The market doesn't care, of course. A late-period Hockney landscape sells for millions because it carries the brand name, but structurally, these works often lack the conceptual tension that made his early California work so dangerous and vital. They became the very thing he used to fight against: comfortable, pleasant, decorative art for the wealthy elite.
Stop Reading the Obituaries as Fact
The art historical industrial complex wants you to remember David Hockney as a colorful, eccentric old man with mismatched socks who painted pretty pools and Yorkshire trees. They want to sanitize him because a sanitized artist is easier to sell to tourists at Tate Britain.

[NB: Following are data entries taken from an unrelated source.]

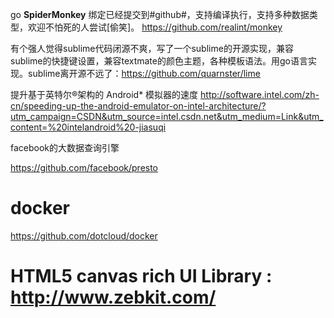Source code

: go **SpiderMonkey** 绑定已经提交到#github#，支持编译执行，支持多种数据类型，欢迎不怕死的人尝试[偷笑]。
https://github.com/realint/monkey

有个强人觉得sublime代码闭源不爽，写了一个sublime的开源实现，兼容sublime的快捷键设置，兼容textmate的颜色主题，各种模板语法。用go语言实现。sublime离开源不远了：https://github.com/quarnster/lime


提升基于英特尔®架构的 Android* 模拟器的速度
http://software.intel.com/zh-cn/speeding-up-the-android-emulator-on-intel-architecture/?utm_campaign=CSDN&utm_source=intel.csdn.net&utm_medium=Link&utm_content=%20intelandroid%20-jiasuqi



facebook的大数据查询引擎

https://github.com/facebook/presto


# docker

  https://github.com/dotcloud/docker


# HTML5 canvas rich UI  Library : http://www.zebkit.com/
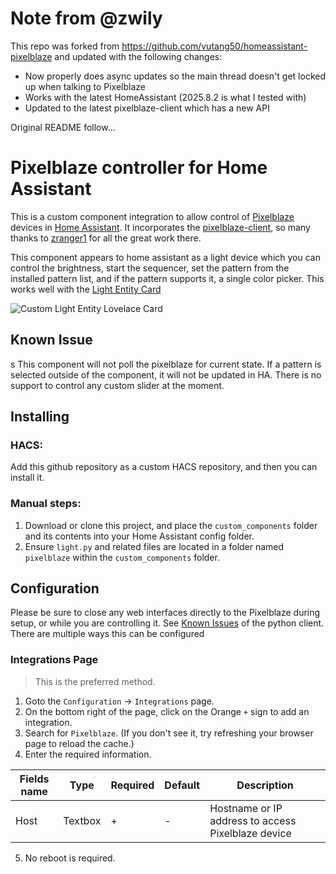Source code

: # Note from @zwily

This repo was forked from https://github.com/vutang50/homeassistant-pixelblaze and updated with the following changes:

- Now properly does async updates so the main thread doesn't get locked up when talking to Pixelblaze
- Works with the latest HomeAssistant (2025.8.2 is what I tested with)
- Updated to the latest pixelblaze-client which has a new API

Original README follow...

# Pixelblaze controller for Home Assistant

This is a custom component integration to allow control of [Pixelblaze](https://electromage.com/) devices in [Home Assistant](https://www.home-assistant.io/). It incorporates the [pixelblaze-client](https://github.com/zranger1/pixelblaze-client), so many thanks to [zranger1](https://github.com/zranger1) for all the great work there.

This component appears to home assistant as a light device which you can control the brightness, start the sequencer, set the pattern from the installed pattern list, and if the pattern supports it, a single color picker. This works well with the [Light Entity Card](https://github.com/ljmerza/light-entity-card)

![Custom Light Entity Lovelace Card](https://github.com/vutang50/homeassistant-pixelblaze/blob/main/img/fullcard.png?raw=true)

## Known Issue

s
This component will not poll the pixelblaze for current state. If a pattern is selected outside of the component, it will not be updated in HA. There is no support to control any custom slider at the moment.

## Installing

### HACS:

Add this github repository as a custom HACS repository, and then you can install it.

### Manual steps:

1. Download or clone this project, and place the `custom_components` folder and its contents into your Home Assistant config folder.
2. Ensure `light.py` and related files are located in a folder named `pixelblaze` within the `custom_components` folder.

## Configuration

Please be sure to close any web interfaces directly to the Pixelblaze during setup, or while you are controlling it. See [Known Issues](https://github.com/zranger1/pixelblaze-client#known-issues) of the python client. There are multiple ways this can be configured

### Integrations Page

> This is the preferred method.

1. Goto the `Configuration` -> `Integrations` page.
2. On the bottom right of the page, click on the Orange `+` sign to add an integration.
3. Search for `Pixelblaze`. (If you don't see it, try refreshing your browser page to reload the cache.)
4. Enter the required information.

| Fields name | Type    | Required | Default | Description                                        |
| ----------- | ------- | -------- | ------- | -------------------------------------------------- |
| Host        | Textbox | +        | -       | Hostname or IP address to access Pixelblaze device |

5. No reboot is required.

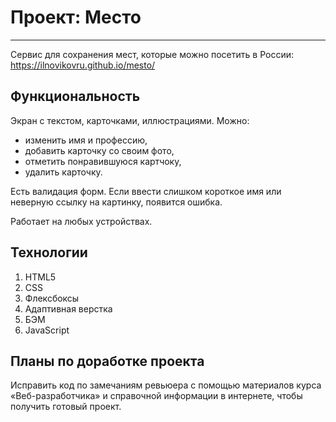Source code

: # Проект: Место
------
Сервис для сохранения мест, которые можно посетить в России: https://ilnovikovru.github.io/mesto/

## Функциональность
Экран с текстом, карточками, иллюстрациями. Можно:
- изменить имя и профессию,
- добавить карточку со своим фото,
- отметить понравившуюся картчоку,
- удалить карточку.

Есть валидация форм. Если ввести слишком короткое имя или неверную ссылку на картинку, появится ошибка.

Работает на любых устройствах.

## Технологии
1. HTML5
2. CSS
3. Флексбоксы
4. Адаптивная верстка
5. БЭМ
6. JavaScript

## Планы по доработке проекта
Исправить код по замечаниям ревьюера с помощью материалов курса «Веб-разработчика» и справочной информации в интернете, чтобы получить готовый проект.
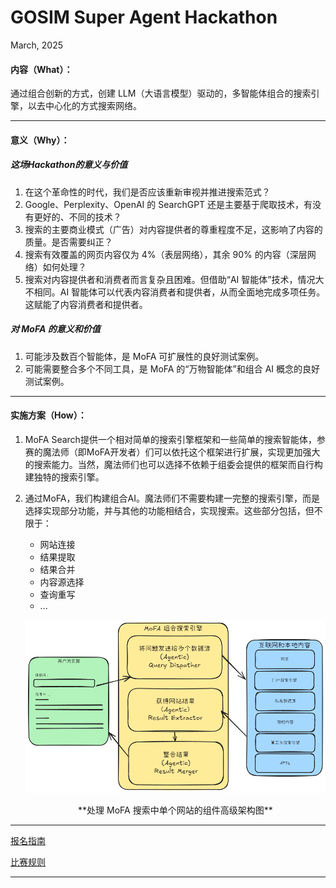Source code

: # GOSIM Super Agent Hackathon

March, 2025

#### 内容（What）：

通过组合创新的方式，创建 LLM（大语言模型）驱动的，多智能体组合的搜索引擎，以去中心化的方式搜索网络。

------

#### 意义（Why）：

##### 这场Hackathon的意义与价值

1. 在这个革命性的时代，我们是否应该重新审视并推进搜索范式？
2. Google、Perplexity、OpenAI 的 SearchGPT 还是主要基于爬取技术，有没有更好的、不同的技术？
3. 搜索的主要商业模式（广告）对内容提供者的尊重程度不足，这影响了内容的质量。是否需要纠正？
4. 搜索有效覆盖的网页内容仅为 4%（表层网络），其余 90% 的内容（深层网络）如何处理？
5. 搜索对内容提供者和消费者而言复杂且困难。但借助“AI 智能体”技术，情况大不相同。AI 智能体可以代表内容消费者和提供者，从而全面地完成多项任务。这赋能了内容消费者和提供者。

##### 对 MoFA 的意义和价值

1. 可能涉及数百个智能体，是 MoFA 可扩展性的良好测试案例。
2. 可能需要整合多个不同工具，是 MoFA 的“万物智能体”和组合 AI 概念的良好测试案例。

------
#### 实施方案（How）：

1. MoFA Search提供一个相对简单的搜索引擎框架和一些简单的搜索智能体，参赛的魔法师（即MoFA开发者）们可以依托这个框架进行扩展，实现更加强大的搜索能力。当然，魔法师们也可以选择不依赖于组委会提供的框架而自行构建独特的搜索引擎。

2. 通过MoFA，我们构建组合AI。魔法师们不需要构建一完整的搜索引擎，而是选择实现部分功能，并与其他的功能相结合，实现搜索。这些部分包括，但不限于：
   - 网站连接
   - 结果提取
   - 结果合并
   - 内容源选择
   - 查询重写
   - ...


   ![](../../images/flow.png)

   <center>**处理 MoFA 搜索中单个网站的组件高级架构图**</center>

---

[报名指南](guidelines_sign_on.md)

[比赛规则](rules.md)

---
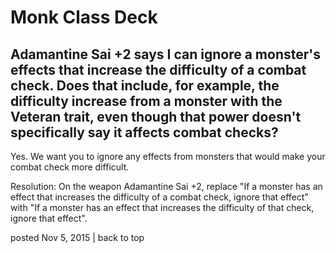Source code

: # Monk Class Deck

## Adamantine Sai +2 says I can ignore a monster's effects that increase the difficulty of a combat check. Does that include, for example, the difficulty increase from a monster with the Veteran trait, even though that power doesn't specifically say it affects combat checks?

Yes. We want you to ignore any effects from monsters that would make your combat check more difficult.

Resolution: On the weapon Adamantine Sai +2, replace "If a monster has an effect that increases the difficulty of a combat check, ignore that effect" with "If a monster has an effect that increases the difficulty of that check, ignore that effect".

posted Nov 5, 2015 | back to top
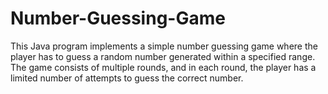 # Number-Guessing-Game
This Java program implements a simple number guessing game where the player has to guess a random number generated within a specified range. 
The game consists of multiple rounds, and in each round, the player has a limited number of attempts to guess the correct number.
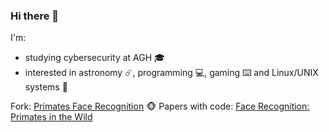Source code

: ### Hi there 👋
I'm:
* studying cybersecurity at AGH 🎓
* interested in astronomy ☄️, programming 💻, gaming ⌨️ and Linux/UNIX systems 🐧

Fork: [Primates Face Recognition](https://github.com/jSkwarczek/PrimateFaceRecognition) 🐵
Papers with code: [Face Recognition: Primates in the Wild](https://paperswithcode.com/paper/face-recognition-primates-in-the-wild)

<!--
**jSkwarczek/jSkwarczek** is a ✨ _special_ ✨ repository because its `README.md` (this file) appears on your GitHub profile.

Here are some ideas to get you started:

- 🔭 I’m currently working on ...
- 🌱 I’m currently learning ...
- 👯 I’m looking to collaborate on ...
- 🤔 I’m looking for help with ...
- 💬 Ask me about ...
- 📫 How to reach me: ...
- 😄 Pronouns: ...
- ⚡ Fun fact: ...
-->
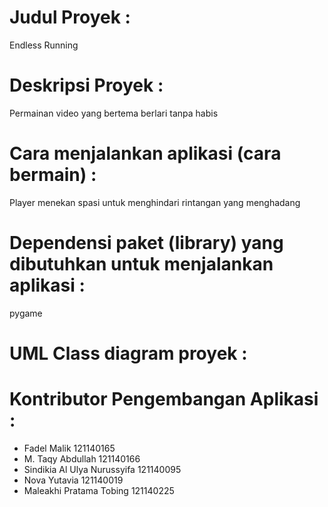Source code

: # Judul Proyek :
Endless Running

# Deskripsi Proyek :
Permainan video yang bertema berlari tanpa habis

# Cara menjalankan aplikasi (cara bermain) :
Player menekan spasi untuk menghindari rintangan yang menghadang

# Dependensi paket (library) yang dibutuhkan untuk menjalankan aplikasi :
pygame

# UML Class diagram proyek :


# Kontributor Pengembangan Aplikasi :
- Fadel Malik	121140165
- M. Taqy Abdullah	121140166
- Sindikia Al Ulya Nurussyifa	121140095
- Nova Yutavia	121140019
- Maleakhi Pratama Tobing	121140225
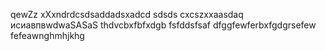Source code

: qewZz
xXxndrdcsdsaddadsxadcd
sdsds
cxcszxxaasdaq
исиавпвwdwaSASaS
thdvcbxfbfxdgb
fsfddsfsaf
dfggfewferbxfgdgrsefew
fefeawnghmhjkhg
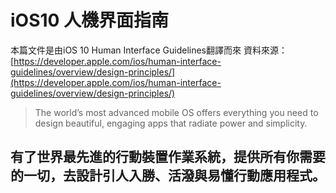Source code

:# iOS10 人機界面指南

本篇文件是由iOS 10 Human Interface Guidelines翻譯而來
資料來源：[https://developer.apple.com/ios/human-interface-guidelines/overview/design-principles/](https://developer.apple.com/ios/human-interface-guidelines/overview/design-principles/)

> The world’s most advanced mobile OS offers everything you need to design beautiful, engaging apps that radiate power and simplicity.

有了世界最先進的行動裝置作業系統，提供所有你需要的一切，去設計引人入勝、活潑與易懂行動應用程式。
---


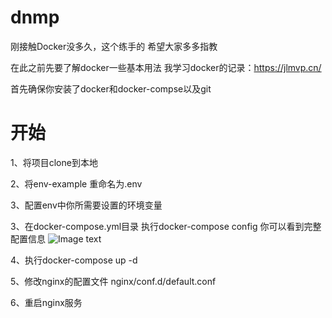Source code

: # dnmp
刚接触Docker没多久，这个练手的 希望大家多多指教

在此之前先要了解docker一些基本用法 我学习docker的记录：https://jlmvp.cn/

首先确保你安装了docker和docker-compse以及git

# 开始
1、将项目clone到本地

2、将env-example 重命名为.env

3、配置env中你所需要设置的环境变量

3、在docker-compose.yml目录 执行docker-compose config 你可以看到完整配置信息
![Image text](https://github.com/MichealJl/dnmp/blob/master/1550834410.jpg)

4、执行docker-compose up -d

5、修改nginx的配置文件 nginx/conf.d/default.conf

6、重启nginx服务

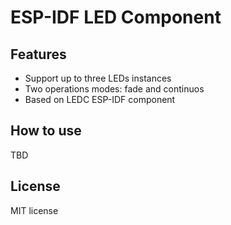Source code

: # ESP-IDF LED Component
## Features

- Support up to three LEDs instances
- Two operations modes: fade and continuos
- Based on LEDC ESP-IDF component

## How to use

TBD

## License

MIT license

Do not accept that watered-down legacy.
Hockney’s true value lies not in his cheerfulness, but in his defiance. He took the grey, repressed trauma of post-war England and weaponized color to build a world where he could finally breathe. His pools were not symbols of wealth; they were stages for an exiled artist staging a quiet, beautiful revolution against the country that refused to accept him.
The splash wasn't an invitation to join the party. It was the sound of someone breaking the surface to keep from drowning.